Output all of the records exactly, word for word.
====== Data
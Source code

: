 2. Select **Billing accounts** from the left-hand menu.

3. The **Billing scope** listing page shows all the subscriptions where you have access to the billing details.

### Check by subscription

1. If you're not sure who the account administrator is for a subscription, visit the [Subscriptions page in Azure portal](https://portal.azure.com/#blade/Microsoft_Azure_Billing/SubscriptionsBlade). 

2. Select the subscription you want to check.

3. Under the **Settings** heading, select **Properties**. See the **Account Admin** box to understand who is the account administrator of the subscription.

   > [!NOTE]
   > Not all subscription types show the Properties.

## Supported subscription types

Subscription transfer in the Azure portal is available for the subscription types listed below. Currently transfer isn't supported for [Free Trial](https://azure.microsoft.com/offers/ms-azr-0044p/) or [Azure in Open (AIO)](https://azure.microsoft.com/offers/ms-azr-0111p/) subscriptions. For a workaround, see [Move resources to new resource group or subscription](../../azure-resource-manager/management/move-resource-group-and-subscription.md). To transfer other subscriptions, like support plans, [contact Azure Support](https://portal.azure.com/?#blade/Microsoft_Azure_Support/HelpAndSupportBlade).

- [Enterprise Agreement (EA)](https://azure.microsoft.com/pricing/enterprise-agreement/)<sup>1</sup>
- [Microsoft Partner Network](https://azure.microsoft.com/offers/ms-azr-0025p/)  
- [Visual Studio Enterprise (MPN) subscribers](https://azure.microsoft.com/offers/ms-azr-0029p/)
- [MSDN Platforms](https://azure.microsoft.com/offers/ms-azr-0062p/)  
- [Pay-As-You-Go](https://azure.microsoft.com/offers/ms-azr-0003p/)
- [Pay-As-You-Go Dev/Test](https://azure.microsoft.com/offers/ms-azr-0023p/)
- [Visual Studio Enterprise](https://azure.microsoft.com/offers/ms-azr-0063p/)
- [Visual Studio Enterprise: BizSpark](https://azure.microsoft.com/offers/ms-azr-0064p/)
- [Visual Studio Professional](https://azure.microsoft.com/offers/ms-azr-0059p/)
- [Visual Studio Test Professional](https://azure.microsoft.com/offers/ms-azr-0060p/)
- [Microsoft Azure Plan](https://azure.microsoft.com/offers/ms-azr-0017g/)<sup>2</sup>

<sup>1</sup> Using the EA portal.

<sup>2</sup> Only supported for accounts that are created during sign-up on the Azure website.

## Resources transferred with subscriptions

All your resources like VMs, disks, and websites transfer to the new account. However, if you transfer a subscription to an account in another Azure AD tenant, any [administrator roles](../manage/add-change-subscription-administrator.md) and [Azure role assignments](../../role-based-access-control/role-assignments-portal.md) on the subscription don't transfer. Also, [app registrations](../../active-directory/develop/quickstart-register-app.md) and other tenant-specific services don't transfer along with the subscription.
============
◆ Reply to the exercise ◆
Source code

: 2. Select **Billing accounts** from the left-hand menu.

3. The **Billing scope** listing page shows all the subscriptions where you have access to the billing details.

### Check by subscription

1. If you're not sure who the account administrator is for a subscription, visit the [Subscriptions page in Azure portal](https://portal.azure.com/#blade/Microsoft_Azure_Billing/SubscriptionsBlade). 

2. Select the subscription you want to check.

3. Under the **Settings** heading, select **Properties**. See the **Account Admin** box to understand who is the account administrator of the subscription.

   > [!NOTE]
   > Not all subscription types show the Properties.

## Supported subscription types

Subscription transfer in the Azure portal is available for the subscription types listed below. Currently transfer isn't supported for [Free Trial](https://azure.microsoft.com/offers/ms-azr-0044p/) or [Azure in Open (AIO)](https://azure.microsoft.com/offers/ms-azr-0111p/) subscriptions. For a workaround, see [Move resources to new resource group or subscription](../../azure-resource-manager/management/move-resource-group-and-subscription.md). To transfer other subscriptions, like support plans, [contact Azure Support](https://portal.azure.com/?#blade/Microsoft_Azure_Support/HelpAndSupportBlade).

- [Enterprise Agreement (EA)](https://azure.microsoft.com/pricing/enterprise-agreement/)<sup>1</sup>
- [Microsoft Partner Network](https://azure.microsoft.com/offers/ms-azr-0025p/)  
- [Visual Studio Enterprise (MPN) subscribers](https://azure.microsoft.com/offers/ms-azr-0029p/)
- [MSDN Platforms](https://azure.microsoft.com/offers/ms-azr-0062p/)  
- [Pay-As-You-Go](https://azure.microsoft.com/offers/ms-azr-0003p/)
- [Pay-As-You-Go Dev/Test](https://azure.microsoft.com/offers/ms-azr-0023p/)
- [Visual Studio Enterprise](https://azure.microsoft.com/offers/ms-azr-0063p/)
- [Visual Studio Enterprise: BizSpark](https://azure.microsoft.com/offers/ms-azr-0064p/)
- [Visual Studio Professional](https://azure.microsoft.com/offers/ms-azr-0059p/)
- [Visual Studio Test Professional](https://azure.microsoft.com/offers/ms-azr-0060p/)
- [Microsoft Azure Plan](https://azure.microsoft.com/offers/ms-azr-0017g/)<sup>2</sup>

<sup>1</sup> Using the EA portal.

<sup>2</sup> Only supported for accounts that are created during sign-up on the Azure website.

## Resources transferred with subscriptions

All your resources like VMs, disks, and websites transfer to the new account. However, if you transfer a subscription to an account in another Azure AD tenant, any [administrator roles](../manage/add-change-subscription-administrator.md) and [Azure role assignments](../../role-based-access-control/role-assignments-portal.md) on the subscription don't transfer. Also, [app registrations](../../active-directory/develop/quickstart-register-app.md) and other tenant-specific services don't transfer along with the subscription.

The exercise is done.